§ Your objective
How many lines within the records include the word "mathscr"? Only that number should be given.

§ Data for this exercise
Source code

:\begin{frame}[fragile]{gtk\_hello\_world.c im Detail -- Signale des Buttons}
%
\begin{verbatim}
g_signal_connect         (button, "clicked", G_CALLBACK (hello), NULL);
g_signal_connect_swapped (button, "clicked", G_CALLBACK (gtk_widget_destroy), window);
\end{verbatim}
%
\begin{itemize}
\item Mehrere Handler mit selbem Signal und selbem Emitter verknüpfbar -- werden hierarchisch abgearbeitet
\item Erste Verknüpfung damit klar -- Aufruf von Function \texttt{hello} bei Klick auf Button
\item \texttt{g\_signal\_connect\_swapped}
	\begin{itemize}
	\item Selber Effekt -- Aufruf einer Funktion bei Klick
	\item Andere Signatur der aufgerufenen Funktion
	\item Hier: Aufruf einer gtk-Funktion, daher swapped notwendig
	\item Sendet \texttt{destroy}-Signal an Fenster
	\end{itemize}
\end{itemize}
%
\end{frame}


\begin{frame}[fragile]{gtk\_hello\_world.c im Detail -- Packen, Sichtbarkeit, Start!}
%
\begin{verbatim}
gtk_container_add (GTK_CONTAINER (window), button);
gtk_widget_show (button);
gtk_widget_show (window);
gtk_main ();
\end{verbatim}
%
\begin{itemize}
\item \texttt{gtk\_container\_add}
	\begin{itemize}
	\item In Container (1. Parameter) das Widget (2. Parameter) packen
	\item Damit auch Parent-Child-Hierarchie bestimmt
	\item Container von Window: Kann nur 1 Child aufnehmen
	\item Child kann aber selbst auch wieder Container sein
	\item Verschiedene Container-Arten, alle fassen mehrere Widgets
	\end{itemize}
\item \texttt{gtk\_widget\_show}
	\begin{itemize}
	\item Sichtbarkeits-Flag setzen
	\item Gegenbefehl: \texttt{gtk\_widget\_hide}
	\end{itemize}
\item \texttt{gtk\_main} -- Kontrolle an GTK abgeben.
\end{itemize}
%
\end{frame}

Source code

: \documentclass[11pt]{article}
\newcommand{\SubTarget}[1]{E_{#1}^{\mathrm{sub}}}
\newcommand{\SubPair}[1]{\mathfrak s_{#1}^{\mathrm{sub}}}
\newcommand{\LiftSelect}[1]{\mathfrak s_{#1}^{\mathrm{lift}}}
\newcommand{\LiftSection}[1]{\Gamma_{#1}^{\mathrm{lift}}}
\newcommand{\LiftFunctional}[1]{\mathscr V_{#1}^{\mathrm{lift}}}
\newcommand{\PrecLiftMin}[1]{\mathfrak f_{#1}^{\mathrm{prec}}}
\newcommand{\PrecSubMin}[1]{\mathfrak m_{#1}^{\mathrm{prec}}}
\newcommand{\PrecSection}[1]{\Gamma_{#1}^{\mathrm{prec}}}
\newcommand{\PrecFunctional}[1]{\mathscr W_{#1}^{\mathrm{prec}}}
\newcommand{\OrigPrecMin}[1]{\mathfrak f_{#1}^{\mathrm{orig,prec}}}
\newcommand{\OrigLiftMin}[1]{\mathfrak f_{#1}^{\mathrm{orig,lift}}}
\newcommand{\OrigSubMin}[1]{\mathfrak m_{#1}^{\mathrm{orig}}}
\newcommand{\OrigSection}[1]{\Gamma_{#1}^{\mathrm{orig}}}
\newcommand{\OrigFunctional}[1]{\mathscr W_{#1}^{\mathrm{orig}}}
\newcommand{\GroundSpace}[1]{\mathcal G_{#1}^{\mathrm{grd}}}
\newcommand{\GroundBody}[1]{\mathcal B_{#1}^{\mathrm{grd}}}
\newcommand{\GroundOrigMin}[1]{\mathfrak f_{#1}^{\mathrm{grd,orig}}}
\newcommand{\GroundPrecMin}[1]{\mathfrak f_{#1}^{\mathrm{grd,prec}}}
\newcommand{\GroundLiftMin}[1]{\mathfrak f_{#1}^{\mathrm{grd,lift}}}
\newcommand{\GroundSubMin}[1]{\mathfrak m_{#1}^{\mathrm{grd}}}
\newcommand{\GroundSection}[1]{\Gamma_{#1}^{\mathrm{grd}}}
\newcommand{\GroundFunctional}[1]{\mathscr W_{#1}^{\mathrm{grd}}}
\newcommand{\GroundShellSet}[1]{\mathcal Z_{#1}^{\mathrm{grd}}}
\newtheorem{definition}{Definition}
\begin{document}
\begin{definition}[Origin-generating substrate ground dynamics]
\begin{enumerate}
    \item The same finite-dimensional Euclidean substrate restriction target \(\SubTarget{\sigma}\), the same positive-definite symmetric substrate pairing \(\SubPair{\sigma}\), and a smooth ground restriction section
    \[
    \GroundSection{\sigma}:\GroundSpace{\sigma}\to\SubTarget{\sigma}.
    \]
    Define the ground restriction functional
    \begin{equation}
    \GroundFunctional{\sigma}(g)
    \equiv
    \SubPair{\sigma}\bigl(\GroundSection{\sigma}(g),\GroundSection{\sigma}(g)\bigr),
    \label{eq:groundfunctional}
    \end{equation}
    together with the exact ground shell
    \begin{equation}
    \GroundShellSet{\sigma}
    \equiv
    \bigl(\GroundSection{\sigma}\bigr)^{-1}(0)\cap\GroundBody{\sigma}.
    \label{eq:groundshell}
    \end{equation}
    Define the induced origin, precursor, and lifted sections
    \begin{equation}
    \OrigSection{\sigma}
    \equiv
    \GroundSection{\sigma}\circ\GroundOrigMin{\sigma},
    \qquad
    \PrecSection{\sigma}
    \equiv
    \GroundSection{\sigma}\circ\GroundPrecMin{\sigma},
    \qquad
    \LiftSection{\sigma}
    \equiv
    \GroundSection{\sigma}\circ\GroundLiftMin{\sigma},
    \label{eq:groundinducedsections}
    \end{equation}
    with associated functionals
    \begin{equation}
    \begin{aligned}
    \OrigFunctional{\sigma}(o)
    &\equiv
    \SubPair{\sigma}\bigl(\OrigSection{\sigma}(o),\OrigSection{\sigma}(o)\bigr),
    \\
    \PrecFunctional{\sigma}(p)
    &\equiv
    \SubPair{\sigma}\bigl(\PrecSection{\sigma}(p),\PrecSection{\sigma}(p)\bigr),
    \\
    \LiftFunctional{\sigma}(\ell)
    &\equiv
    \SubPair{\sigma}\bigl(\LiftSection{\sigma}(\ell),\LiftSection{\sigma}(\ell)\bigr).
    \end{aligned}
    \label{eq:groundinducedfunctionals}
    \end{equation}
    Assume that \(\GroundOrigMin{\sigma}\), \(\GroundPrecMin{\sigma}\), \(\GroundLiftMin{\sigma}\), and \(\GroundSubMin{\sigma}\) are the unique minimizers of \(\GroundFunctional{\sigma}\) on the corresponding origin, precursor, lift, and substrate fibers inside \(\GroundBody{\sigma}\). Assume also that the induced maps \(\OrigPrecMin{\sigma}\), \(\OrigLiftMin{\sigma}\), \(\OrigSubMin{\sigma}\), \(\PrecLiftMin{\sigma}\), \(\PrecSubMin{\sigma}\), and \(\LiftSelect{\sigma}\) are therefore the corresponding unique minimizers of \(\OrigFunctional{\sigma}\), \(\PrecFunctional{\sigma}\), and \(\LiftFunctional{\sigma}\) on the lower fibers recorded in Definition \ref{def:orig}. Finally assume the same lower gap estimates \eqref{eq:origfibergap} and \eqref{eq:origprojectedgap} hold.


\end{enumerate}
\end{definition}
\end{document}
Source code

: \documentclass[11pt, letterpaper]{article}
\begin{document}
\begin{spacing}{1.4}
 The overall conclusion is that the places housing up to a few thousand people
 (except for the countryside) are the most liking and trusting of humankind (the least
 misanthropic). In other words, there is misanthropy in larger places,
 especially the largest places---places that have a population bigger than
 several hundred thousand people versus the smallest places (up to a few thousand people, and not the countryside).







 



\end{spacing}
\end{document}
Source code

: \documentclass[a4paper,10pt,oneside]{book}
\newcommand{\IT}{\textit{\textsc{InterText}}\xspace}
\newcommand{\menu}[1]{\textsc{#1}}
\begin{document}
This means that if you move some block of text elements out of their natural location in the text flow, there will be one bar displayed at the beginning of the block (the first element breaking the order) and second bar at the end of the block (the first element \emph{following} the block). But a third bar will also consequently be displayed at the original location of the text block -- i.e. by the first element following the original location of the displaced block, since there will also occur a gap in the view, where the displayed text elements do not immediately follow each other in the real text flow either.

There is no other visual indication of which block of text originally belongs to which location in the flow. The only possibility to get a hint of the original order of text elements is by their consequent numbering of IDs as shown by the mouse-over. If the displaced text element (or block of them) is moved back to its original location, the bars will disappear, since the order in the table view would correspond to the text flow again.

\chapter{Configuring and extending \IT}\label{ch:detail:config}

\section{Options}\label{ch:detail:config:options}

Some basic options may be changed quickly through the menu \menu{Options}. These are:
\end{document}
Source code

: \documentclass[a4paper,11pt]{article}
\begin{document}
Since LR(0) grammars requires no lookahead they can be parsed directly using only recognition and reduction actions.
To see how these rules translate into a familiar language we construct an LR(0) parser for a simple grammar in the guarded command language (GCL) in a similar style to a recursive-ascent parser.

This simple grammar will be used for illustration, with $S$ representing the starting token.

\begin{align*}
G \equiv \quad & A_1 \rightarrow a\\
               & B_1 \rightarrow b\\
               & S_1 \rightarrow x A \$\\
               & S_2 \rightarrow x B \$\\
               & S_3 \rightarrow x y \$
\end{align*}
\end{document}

§ Result for this exercise
4